Re: [BUG] hugetlbfs_no_page vs MADV_DONTNEED race leading to SIGBUS

Mike Kravetz <mike.kravetz@xxxxxxxxxx> · Wed, 26 Oct 2022 12:38:43 -0700

On 10/25/22 16:37, Rik van Riel wrote:
> Hi Mike,
> 
> After getting promising results initially, we discovered there
> is yet another bug left with hugetlbfs MADV_DONTNEED.
> 
> This one involves a page fault on a hugetlbfs address, while
> another thread in the same process is in the middle of MADV_DONTNEED
> on that same memory address.
> 
> The code in __unmap_hugepage_range() will clear the page table
> entry, and then at some point later the lazy TLB code will 
> actually free the huge page back into the hugetlbfs free page
> pool.
> 
> Meanwhile, hugetlb_no_page will call alloc_huge_page, and that
> will fail because the code calling __unmap_hugepage_range() has
> not actually returned the page to the free list yet.
> 
> The result is that the process gets killed with SIGBUS.
> 
> I have thought of a few different solutions to this problem, but
> none of them look good:
> - Make MADV_DONTNEED take a write lock on mmap_sem, to exclude
>   page faults. This could make MADV_DONTNEED on VMAs with 4kB
>   pages unacceptably slow.
> - Some sort of atomic counter kept by __unmap_hugepage_range()
>   that huge pages may be getting placed in the tlb gather, and
>   freed later by tlb_finish_mmu().  This would involve changes
>   to the MMU gather code, outside of hugetlbfs.
> - Some sort of generation counter that tracks tlb_gather_mmu
>   cycles in progress, with the alloc_huge_page failure path
>   waiting until all mmu gather operations that started before
>   it to finish, before retrying the allocation. This requires
>   changes to the generic code, outside of hugetlbfs.

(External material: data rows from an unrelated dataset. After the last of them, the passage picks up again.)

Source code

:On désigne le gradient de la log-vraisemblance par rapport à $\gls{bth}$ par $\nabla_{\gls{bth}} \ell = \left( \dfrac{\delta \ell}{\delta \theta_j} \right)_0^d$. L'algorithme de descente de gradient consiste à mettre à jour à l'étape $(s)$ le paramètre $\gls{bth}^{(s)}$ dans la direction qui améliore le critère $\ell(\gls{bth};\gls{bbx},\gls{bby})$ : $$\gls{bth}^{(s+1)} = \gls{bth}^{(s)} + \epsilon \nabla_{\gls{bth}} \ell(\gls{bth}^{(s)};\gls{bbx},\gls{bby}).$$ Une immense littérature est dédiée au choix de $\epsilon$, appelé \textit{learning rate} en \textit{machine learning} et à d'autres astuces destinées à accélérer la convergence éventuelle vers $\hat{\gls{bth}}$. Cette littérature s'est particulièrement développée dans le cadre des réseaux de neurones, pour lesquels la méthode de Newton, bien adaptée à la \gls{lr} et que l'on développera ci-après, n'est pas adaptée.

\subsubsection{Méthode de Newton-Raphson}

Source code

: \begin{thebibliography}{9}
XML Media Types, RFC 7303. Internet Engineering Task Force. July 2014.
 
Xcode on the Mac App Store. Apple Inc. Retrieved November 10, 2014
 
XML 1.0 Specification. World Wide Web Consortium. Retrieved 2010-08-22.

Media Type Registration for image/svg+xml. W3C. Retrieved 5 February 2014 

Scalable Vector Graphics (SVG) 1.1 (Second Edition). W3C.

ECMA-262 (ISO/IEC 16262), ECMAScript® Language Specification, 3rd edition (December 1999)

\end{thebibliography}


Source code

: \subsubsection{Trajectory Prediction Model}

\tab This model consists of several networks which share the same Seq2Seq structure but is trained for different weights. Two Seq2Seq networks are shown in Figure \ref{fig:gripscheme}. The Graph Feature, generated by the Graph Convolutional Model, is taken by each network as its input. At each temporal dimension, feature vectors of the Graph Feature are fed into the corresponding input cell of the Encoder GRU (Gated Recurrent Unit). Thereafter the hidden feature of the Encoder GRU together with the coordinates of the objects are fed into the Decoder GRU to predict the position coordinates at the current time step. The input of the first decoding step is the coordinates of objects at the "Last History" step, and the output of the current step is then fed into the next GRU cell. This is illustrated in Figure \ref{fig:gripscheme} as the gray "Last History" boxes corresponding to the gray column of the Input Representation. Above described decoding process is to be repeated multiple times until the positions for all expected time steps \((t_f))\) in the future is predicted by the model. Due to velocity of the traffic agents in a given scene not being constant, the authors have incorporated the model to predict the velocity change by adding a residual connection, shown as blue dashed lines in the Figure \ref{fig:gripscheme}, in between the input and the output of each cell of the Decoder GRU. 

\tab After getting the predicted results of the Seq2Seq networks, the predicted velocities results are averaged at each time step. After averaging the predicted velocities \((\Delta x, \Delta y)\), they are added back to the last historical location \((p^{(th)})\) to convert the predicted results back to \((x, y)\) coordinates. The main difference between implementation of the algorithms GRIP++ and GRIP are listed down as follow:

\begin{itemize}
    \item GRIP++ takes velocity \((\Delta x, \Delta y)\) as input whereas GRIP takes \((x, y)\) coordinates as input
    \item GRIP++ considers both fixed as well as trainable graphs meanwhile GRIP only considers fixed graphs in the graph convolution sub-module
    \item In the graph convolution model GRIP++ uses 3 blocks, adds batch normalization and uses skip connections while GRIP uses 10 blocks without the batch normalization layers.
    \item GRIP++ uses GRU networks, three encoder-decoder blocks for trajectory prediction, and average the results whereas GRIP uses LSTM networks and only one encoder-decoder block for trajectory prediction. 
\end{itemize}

I've had a little more time to think about this.  Sorry about the noise
yesterday evening!

My assumption is that you are still working with library code that gets
passed an address range and is not aware it is a hugetlb mapping.  Correct?

Part of the issue here is that hugetlb pages are a limited resource.  As
such we have this somewhat ugly 'kill with SIGBUS' behavior if we are
unable to allocate a hugetlb page for a page fault.  I would expect
applications that know they are dealing with hugetlb mappings and call
MADV_DONTNEED to at least be prepared for this situation.  I know that may
sound crazy, but let me explain why.

The first sentence in the description of MADV_DONTNEED says:
"Do  not  expect access in the near future.  (For the time being, the
 application is finished with the given range, so the  kernel can free
 resources associated with it.)"
As mentioned, hugetlb pages are a limited resource.  So, I would expect an
application to MADV_DONTNEED part of a hugetlb range so that the pages can
be used somewhere else.  If the application has need for pages in that range
later, it should not expect that those pages are available.  They would only
be available if anyone that may be using those pages have made them available.
Some type of coordination by application code is required to manage the
use the limited hugetlb pages.

In hugetlbfs there is the concept of 'reservations' to somewhat manage
the expectation that hugetlb pages are available for page faults.  I
suspect most people know that reservations are created at mmap time for
the size of the mapping.  The corresponding number of hugetlb pages are
reserved for the mapping.  As the mapping is populated, the number of
reservations is decremented.

Now consider a populated hugetlb mapping, and someone does a MADV_DONTNEED
on a page of that mapping.  When the page was originally faulted in, the
reservation associated with that address was consumed.  So, before the
MADV_DONTNEED there is no reservation for that specific address within
the mapping.  In addition, when the MADV_DONTNEED is performed, there is no
effort made to restore or create a reservation for the address.  I 'believe'
this is the desired behavior.  If a reservation would be created as the result
of MADV_DONTNEED, the freed page is not really 'free' as it is still reserved
for this address/mapping.

If we believe that MADV_DONTNEED truly frees the underlying page and does not
create a reservation, then getting a SIGBUS as the result of a subsequent
fault is certainly a possibility.  The situation you describe above results
in SIGBUS because the fault happens before the page hits the free list.
However, even if we hold off faults until the page hits the free list,
there is nothing to prevent someone else from taking the page off the free
list before the fault happens.  This would also result in SIGBUS.  Do
note that all this assumes there are no free hugetlb pages before the
MADV_DONTNEED.  This is why I think an application that knows it is
performing an MADV_DONTNEED on a hugetlb mapping should can not expect
with 100%certainty that subsequent faults on that range will succeed.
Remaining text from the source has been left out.